Лицо Гурлова повеселело, и глаза заблестели.
– Вы думаете, что мы опять увидимся скоро? – спросил он, оживляясь.
– Рассчитываю, что долго ждать не придется. Будьте довольны пока этим.
– Ну, а потом-то что же? На что вы надеетесь?
– А вот посмотрите на это кольцо, – заговорил Прохор Саввич и, сняв с пальца кольцо, изображавшее змею, пожирающую свой хвост, подал его Гурлову, – вот, посмотрите!..
Гурлов взял кольцо и стал рассматривать. Оно было простое железное, но превосходной работы. Два прекрасных рубина были вставлены на месте глаз змеиных.

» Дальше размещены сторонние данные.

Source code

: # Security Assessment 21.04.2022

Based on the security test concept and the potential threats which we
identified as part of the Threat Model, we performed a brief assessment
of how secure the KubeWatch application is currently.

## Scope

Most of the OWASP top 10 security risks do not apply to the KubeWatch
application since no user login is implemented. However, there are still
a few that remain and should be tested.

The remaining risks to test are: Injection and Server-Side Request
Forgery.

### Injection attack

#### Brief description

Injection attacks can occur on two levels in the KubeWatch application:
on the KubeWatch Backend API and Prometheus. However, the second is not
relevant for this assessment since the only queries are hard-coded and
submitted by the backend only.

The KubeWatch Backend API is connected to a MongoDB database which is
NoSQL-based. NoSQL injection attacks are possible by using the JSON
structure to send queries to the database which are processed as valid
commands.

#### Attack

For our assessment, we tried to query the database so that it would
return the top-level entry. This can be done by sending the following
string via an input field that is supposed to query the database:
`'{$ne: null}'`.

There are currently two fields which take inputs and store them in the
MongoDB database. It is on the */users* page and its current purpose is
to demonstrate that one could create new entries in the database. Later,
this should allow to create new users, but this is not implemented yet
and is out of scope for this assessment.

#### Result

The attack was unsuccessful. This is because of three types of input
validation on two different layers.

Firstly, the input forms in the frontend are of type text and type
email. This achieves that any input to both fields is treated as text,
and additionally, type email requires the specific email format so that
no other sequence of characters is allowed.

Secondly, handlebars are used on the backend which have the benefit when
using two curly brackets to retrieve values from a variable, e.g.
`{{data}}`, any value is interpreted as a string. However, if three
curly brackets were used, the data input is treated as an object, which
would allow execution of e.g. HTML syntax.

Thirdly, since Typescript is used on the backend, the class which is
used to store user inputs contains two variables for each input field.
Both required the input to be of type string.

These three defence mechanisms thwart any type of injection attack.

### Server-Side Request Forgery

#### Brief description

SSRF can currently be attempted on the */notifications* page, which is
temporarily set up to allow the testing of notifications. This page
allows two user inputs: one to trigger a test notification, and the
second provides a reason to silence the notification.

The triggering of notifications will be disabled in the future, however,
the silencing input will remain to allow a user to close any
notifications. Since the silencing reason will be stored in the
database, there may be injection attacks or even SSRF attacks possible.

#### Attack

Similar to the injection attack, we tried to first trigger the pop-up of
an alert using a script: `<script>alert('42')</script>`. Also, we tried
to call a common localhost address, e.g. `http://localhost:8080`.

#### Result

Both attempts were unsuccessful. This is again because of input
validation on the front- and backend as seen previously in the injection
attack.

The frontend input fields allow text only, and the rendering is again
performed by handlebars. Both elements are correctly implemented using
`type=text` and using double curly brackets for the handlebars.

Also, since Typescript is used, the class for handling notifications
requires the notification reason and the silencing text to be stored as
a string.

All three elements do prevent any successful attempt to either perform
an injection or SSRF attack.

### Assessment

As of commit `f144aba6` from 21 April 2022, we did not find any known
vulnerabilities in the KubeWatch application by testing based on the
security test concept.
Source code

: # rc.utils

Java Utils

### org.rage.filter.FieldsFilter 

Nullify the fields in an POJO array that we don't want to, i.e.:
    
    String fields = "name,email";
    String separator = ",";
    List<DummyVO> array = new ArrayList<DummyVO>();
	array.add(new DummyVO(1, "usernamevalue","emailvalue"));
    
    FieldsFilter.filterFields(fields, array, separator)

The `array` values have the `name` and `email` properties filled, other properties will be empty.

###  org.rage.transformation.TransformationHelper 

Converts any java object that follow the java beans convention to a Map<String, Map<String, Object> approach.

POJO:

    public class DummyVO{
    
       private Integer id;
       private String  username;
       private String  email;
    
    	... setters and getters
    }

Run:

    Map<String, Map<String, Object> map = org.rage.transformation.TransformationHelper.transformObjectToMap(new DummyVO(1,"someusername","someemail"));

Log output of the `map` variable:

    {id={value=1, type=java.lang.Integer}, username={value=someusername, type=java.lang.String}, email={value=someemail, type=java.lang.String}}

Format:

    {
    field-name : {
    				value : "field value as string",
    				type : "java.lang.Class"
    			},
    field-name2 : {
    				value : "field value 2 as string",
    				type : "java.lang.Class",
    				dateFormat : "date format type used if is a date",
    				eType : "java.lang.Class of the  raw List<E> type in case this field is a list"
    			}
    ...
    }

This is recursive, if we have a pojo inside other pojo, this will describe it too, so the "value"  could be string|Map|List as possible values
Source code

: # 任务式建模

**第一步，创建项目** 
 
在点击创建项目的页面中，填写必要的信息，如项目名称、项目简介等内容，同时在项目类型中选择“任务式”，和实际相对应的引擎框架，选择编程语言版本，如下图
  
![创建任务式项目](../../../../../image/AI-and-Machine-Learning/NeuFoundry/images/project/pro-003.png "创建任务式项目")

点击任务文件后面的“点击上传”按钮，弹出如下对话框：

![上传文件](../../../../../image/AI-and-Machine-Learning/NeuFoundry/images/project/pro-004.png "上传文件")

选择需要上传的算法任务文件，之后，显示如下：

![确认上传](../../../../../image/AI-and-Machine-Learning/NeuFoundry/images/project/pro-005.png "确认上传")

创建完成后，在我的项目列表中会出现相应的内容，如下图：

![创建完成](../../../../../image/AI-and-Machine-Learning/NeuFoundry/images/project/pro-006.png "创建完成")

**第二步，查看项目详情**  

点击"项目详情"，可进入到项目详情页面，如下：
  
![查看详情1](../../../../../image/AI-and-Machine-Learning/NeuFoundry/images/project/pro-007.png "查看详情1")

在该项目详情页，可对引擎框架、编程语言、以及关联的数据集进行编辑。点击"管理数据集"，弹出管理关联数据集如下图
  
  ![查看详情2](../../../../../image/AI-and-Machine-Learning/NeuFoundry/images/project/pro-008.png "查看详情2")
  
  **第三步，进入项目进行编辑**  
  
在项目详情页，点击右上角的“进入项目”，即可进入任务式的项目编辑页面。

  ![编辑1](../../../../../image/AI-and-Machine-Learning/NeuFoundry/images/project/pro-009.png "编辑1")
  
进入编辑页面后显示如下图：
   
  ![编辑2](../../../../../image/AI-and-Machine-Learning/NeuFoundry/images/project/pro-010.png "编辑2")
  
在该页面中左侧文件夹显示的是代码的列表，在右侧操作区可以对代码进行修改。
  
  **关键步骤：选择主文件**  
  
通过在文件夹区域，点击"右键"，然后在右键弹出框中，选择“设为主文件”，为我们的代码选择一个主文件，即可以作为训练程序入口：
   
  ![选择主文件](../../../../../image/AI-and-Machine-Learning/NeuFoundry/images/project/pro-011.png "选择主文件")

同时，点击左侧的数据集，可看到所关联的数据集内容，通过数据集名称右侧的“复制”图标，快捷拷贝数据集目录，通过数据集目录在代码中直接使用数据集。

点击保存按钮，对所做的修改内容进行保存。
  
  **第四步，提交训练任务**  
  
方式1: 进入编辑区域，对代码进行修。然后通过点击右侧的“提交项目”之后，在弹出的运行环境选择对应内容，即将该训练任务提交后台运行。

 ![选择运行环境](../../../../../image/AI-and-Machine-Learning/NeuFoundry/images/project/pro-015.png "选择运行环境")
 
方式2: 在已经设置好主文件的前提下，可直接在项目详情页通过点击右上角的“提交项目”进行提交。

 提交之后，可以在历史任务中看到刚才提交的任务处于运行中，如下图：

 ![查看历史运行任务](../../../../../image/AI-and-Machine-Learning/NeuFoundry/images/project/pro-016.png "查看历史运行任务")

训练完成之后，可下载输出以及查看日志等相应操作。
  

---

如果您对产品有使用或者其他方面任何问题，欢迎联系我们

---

– Дивная работа! – похвалил Гурлов. – Но зачем вы показываете мне эту вещь?
– А вот сейчас я объясню вам. Змея есть и всегда останется олицетворением зла. Это есть та сила, которая противна добру, как тень – свету, и, как тень делает заметным свет, так эта сила делает заметным добро. Вот назначение этой силы и основание ее существования. Но, видите, эта змея пожирает самое себя. В этом весь смысл и глубокая тайна, раскрыть и познать которую можно лишь после долгих лет ученья и самовоспитания. Все раскрыть я вам не могу, да вы и не воспримете всего, неподготовленный. Я скажу вам только, что добро всюду находит себе пищу и само живет и рождает добро, а зло питается лишь самим собою и само себя пожирает. Поэтому если кто желает принести вам зло, оставьте его, не трогайте: это зло падет само собою, само себя поглотит, если вы не будете питать его новым злом, якобы борясь с ним. Из такой борьбы выйдет только увеличение зла. Помните эту эмблему – змею, себя пожирающую, и верьте, что зло само по себе готовит свою погибель.